Wednesday, September 4, 2013

THE PATH TO THE DEVIL CONFUSES TOURISTS

The Astonisher has always thought that it was only Americans who get really stirred up by the thought of going to the Devil. We were wrong. Several Australian tourists had voiced there concerns to the us about getting lost for several hours before finding the relative heaven of Cape Clear.


Even though there was an itsy-bitsy sign off the Linton-Naringhal Road (a.k.a Geelong Road) giving the right direction the sign that should get you to that point is AFTER the intersection and not before it.
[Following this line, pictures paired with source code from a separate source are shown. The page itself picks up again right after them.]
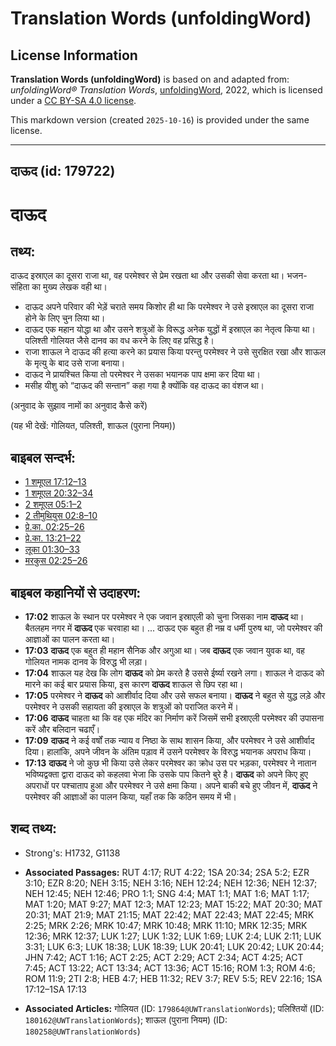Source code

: # Translation Words (unfoldingWord)

## License Information

**Translation Words (unfoldingWord)** is based on and adapted from: _unfoldingWord® Translation Words_, [unfoldingWord](https://unfoldingword.org/utw), 2022, which is licensed under a [CC BY-SA 4.0 license](https://creativecommons.org/licenses/by-sa/4.0/legalcode.en).

This markdown version (created `2025-10-16`) is provided under the same license.



--------------------------------

## दाऊद (id: 179722)

दाऊद
====

तथ्य:
-----

दाऊद इस्राएल का दूसरा राजा था, वह परमेश्वर से प्रेम रखता था और उसकी सेवा करता था। भजन\-संहिता का मुख्य लेखक वही था।

* दाऊद अपने परिवार की भेड़ें चराते समय किशोर ही था कि परमेश्वर ने उसे इस्राएल का दूसरा राजा होने के लिए चुन लिया था।
* दाऊद एक महान योद्धा था और उसने शत्रुओं के विरूद्ध अनेक युद्धों में इस्राएल का नेतृत्व किया था। पलिश्ती गोलियत जैसे दानव का वध करने के लिए वह प्रसिद्ध है।
* राजा शाऊल ने दाऊद की हत्या करने का प्रयास किया परन्तु परमेश्वर ने उसे सुरक्षित रखा और शाऊल के मृत्यु के बाद उसे राजा बनाया।
* दाऊद ने प्रायश्चित किया तो परमेश्वर ने उसका भयानक पाप क्षमा कर दिया था।
* मसीह यीशु को “दाऊद की सन्तान” कहा गया है क्योंकि वह दाऊद का वंशज था।

(अनुवाद के सुझाव नामों का अनुवाद कैसे करें)

(यह भी देखें: गोलियत, पलिश्ती, शाऊल (पुराना नियम))

बाइबल सन्दर्भ:
--------------

* [1 शमूएल 17:12–13](https://ref.ly/1Sam0:0)
* [1 शमूएल 20:32–34](https://ref.ly/1Sam0:0)
* [2 शमूएल 05:1–2](https://ref.ly/2Sam0:0)
* [2 तीमुथियुस 02:8–10](https://ref.ly/2Tim0:0)
* [प्रे.का. 02:25–26](https://ref.ly/Acts2:25-Acts2:26)
* [प्रे.का. 13:21–22](https://ref.ly/Acts13:21-Acts13:22)
* [लूका 01:30–33](https://ref.ly/Luke1:30-Luke1:33)
* [मरकुस 02:25–26](https://ref.ly/Mark2:25-Mark2:26)

बाइबल कहानियों से उदाहरण:
-------------------------

* **17:02** शाऊल के स्थान पर परमेश्वर ने एक जवान इस्राएली को चुना जिसका नाम **दाऊद** था। बैतलहम नगर में **दाऊद** एक चरवाहा था। ... दाऊद एक बहुत ही नम्र व धर्मी पुरुष था, जो परमेश्वर की आज्ञाओं का पालन करता था।
* **17:03** **दाऊद** एक बहुत ही महान सैनिक और अगुआ था। जब **दाऊद** एक जवान युवक था, वह गोलियत नामक दानव के विरुद्ध भी लड़ा।
* **17:04** शाऊल यह देख कि लोग **दाऊद** को प्रेम करते है उससे ईर्ष्या रखने लगा। शाऊल ने दाऊद को मारने का कई बार प्रयास किया, इस कारण **दाऊद** शाऊल से छिप रहा था।
* **17:05** परमेश्वर ने **दाऊद** को आशीर्वाद दिया और उसे सफल बनाया। **दाऊद** ने बहुत से युद्ध लड़े और परमेश्वर ने उसकी सहायता की इस्राएल के शत्रुओं को पराजित करने में।
* **17:06** **दाऊद** चाहता था कि वह एक मंदिर का निर्माण करें जिसमें सभी इस्राएली परमेश्वर की उपासना करें और बलिदान चढाएँ।
* **17:09** **दाऊद** ने कई वर्षों तक न्याय व निष्ठा के साथ शासन किया, और परमेश्वर ने उसे आशीर्वाद दिया। हालांकि, अपने जीवन के अंतिम पड़ाव में उसने परमेश्वर के विरुद्ध भयानक अपराध किया।
* **17:13** **दाऊद** ने जो कुछ भी किया उसे लेकर परमेश्वर का क्रोध उस पर भड़का, परमेश्वर ने नातान भविष्यद्वक्ता द्वारा दाऊद को कहलवा भेजा कि उसके पाप कितने बुरे है। **दाऊद** को अपने किए हुए अपराधों पर पश्चाताप हुआ और परमेश्वर ने उसे क्षमा किया। अपने बाकी बचे हुए जीवन में, **दाऊद** ने परमेश्वर की आज्ञाओं का पालन किया, यहाँ तक कि कठिन समय में भी।

शब्द तथ्य:
----------

* Strong's: H1732, G1138

* **Associated Passages:** RUT 4:17; RUT 4:22; 1SA 20:34; 2SA 5:2; EZR 3:10; EZR 8:20; NEH 3:15; NEH 3:16; NEH 12:24; NEH 12:36; NEH 12:37; NEH 12:45; NEH 12:46; PRO 1:1; SNG 4:4; MAT 1:1; MAT 1:6; MAT 1:17; MAT 1:20; MAT 9:27; MAT 12:3; MAT 12:23; MAT 15:22; MAT 20:30; MAT 20:31; MAT 21:9; MAT 21:15; MAT 22:42; MAT 22:43; MAT 22:45; MRK 2:25; MRK 2:26; MRK 10:47; MRK 10:48; MRK 11:10; MRK 12:35; MRK 12:36; MRK 12:37; LUK 1:27; LUK 1:32; LUK 1:69; LUK 2:4; LUK 2:11; LUK 3:31; LUK 6:3; LUK 18:38; LUK 18:39; LUK 20:41; LUK 20:42; LUK 20:44; JHN 7:42; ACT 1:16; ACT 2:25; ACT 2:29; ACT 2:34; ACT 4:25; ACT 7:45; ACT 13:22; ACT 13:34; ACT 13:36; ACT 15:16; ROM 1:3; ROM 4:6; ROM 11:9; 2TI 2:8; HEB 4:7; HEB 11:32; REV 3:7; REV 5:5; REV 22:16; 1SA 17:12–1SA 17:13
* **Associated Articles:** गोलियत (ID: `179864@UWTranslationWords`); पलिश्तियों (ID: `180162@UWTranslationWords`); शाऊल (पुराना नियम) (ID: `180258@UWTranslationWords`)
One complaint was even about the fact that whilst looking for the Devil’s Kitchen they actually ended up at St.Paul’s Anglican Church which seemed to have taken them in the wrong secular direction altogether.
We were aware that several representations had been made to council, one in particular related to town signage, and we had written to council regarding this problem as well. It’s no good endeavoring to get tourists into town if we leave them only confused and eager to leave. I’m not sure that council would be too happy if, after completion of the expensive Town Entry Precint, all the tourists ended up at the Snake Valley Hotel as a result of incorrect signage.
We were astonished that Golden Pains Council continued to ignore the error, probably because it didn’t take people to Bannockburn.
Good on Damien Waite of Golden Pains Council.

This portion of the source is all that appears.